Representative Hardy was also chairman of his own Foreign Operations and Monetary Affairs Subcommittee. This subcommittee (of the House Government Operations Committee) was responsible for investigating the handling of more than 60 billion dollars in foreign aid by the State Department and the International Cooperation Administration (ICA).

The Hardy subcommittee had a small staff of a half dozen headed by John T. Reddan, the chief counsel. Under the best circumstances, Hardy knew that they would be able to look into only a few reports of mismanagement or fraud. But a little scrutiny should soon tell whether the internal investigations of ICA were being conducted in such a manner that the Congress could rely on ICA to police itself.

To find out how well ICA was performing, it was necessary to examine the files of complaints of fraud or mismanagement and to determine how these complaints were being followed up by ICA investigators. But the ICA barred Hardy’s committee staff members from examining the investigation files as well as the evaluation reports ICA was making on its own operations. Such files, Chairman Hardy was told, would contain “advice, recommendations and conclusions,” and, according to President Eisenhower’s May 17, 1954, letter, therefore, could not be released.

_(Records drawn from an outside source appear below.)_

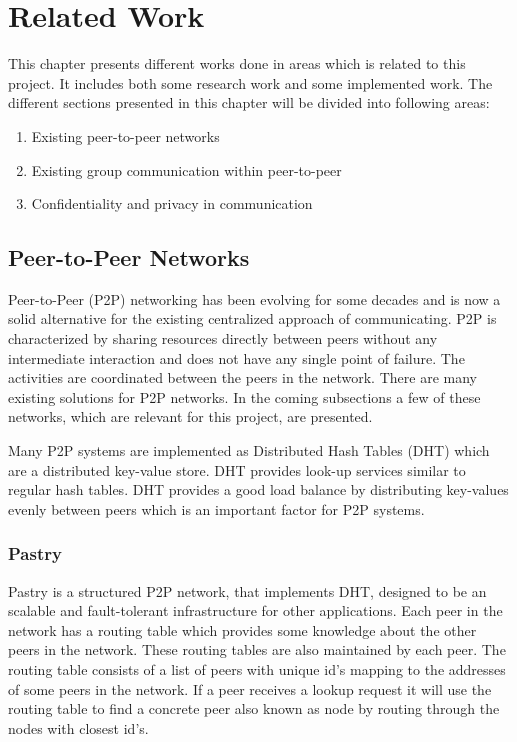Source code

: \chapter{Related Work}
\label{cha:related-work}
This chapter presents different works done in areas which is related to this project. It includes both some research work and some implemented work. 
The different sections presented in this chapter will be divided into following areas:
\begin{enumerate}
	\item Existing peer-to-peer networks
	\item Existing group communication within peer-to-peer  
	\item Confidentiality and privacy in communication
\end{enumerate}

\section{Peer-to-Peer Networks}
\label{sec:p2p-networks}
Peer-to-Peer (P2P) networking has been evolving for some decades and is now a solid alternative for the existing centralized approach of communicating.
P2P is characterized by sharing resources directly between peers without any intermediate interaction and does not have any single point of failure. The activities are coordinated between the peers in the network.
There are many existing solutions for P2P networks. In the coming subsections a few of these networks, which are relevant for this project, are presented. 

Many P2P systems are implemented as Distributed Hash Tables (DHT) which are a distributed key-value store.
DHT provides look-up services similar to regular hash tables.
DHT provides a good load balance by distributing key-values evenly between peers which is an important factor for P2P systems.

\subsection{Pastry}
Pastry is a structured P2P network, that implements DHT, designed to be an scalable and fault-tolerant infrastructure for other applications. 
Each peer in the network has a routing table which provides some knowledge about the other peers in the network. These routing tables are also maintained by each peer.
The routing table consists of a list of peers with unique id's mapping to the addresses of some peers in the network.
If a peer receives a lookup request it will use the routing table to find a concrete peer also known as node by routing through the nodes with closest id's.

The investigation proceeded nonetheless. It was slow work, but with patience and persistence Chief Counsel Reddan, Counsel Richard Bray, Jr., Counsel Miles Q. Romney, and Investigator Walton Woods pieced together the information ICA had denied them. They got it by interviewing former government employees, examining the files of business firms with government contracts, and taking trips to other lands to personally examine foreign-aid spending.

The little country of Laos in southeast Asia was one of the first on which they concentrated. The picture was not pretty. The administration of U.S. aid was creating at least as many problems as it was trying to solve.

The aid program in Laos started in January 1955, when that nation was granted its full independence. Laos had been a part of French Indochina with Cambodia and Vietnam. Independence for Laos had meant that the United States took over the support of its entire military budget—41 million dollars in 1955, 47 million dollars in 1956, 43 million dollars in 1957, and 30 million dollars in 1958. Most of it went to support a 25,000-man army. The subcommittee later concluded that this military aid plus about 1.5 million dollars annually in economic assistance added up to the fact that the United States was “virtually supporting the entire economy.”

As early as June 1957, the subcommittee received reports indicating the foreign-aid program in Laos was being damaged by waste, inefficiency, and poor judgment. After preliminary inquiries, the formal investigation was started on April 10, 1958.

The requests for ICA files on Laos foreign-aid spending were rejected by ICA Director James W. Riddleberger. The ICA also barred Chairman Hardy from files on India, Bolivia, Brazil, and Guatemala.

A few months later, the ICA refused to let the GAO auditors see the files on Laos.

Chairman Hardy was irked with the frustration, but downright furious at what he considered to be a disregard of the law. Certainly the ICA reports on Laos should be made available to the GAO, for the Budgeting and Accounting Act of 1921 provided explicitly that all records of all departments must be made available to the GAO auditors.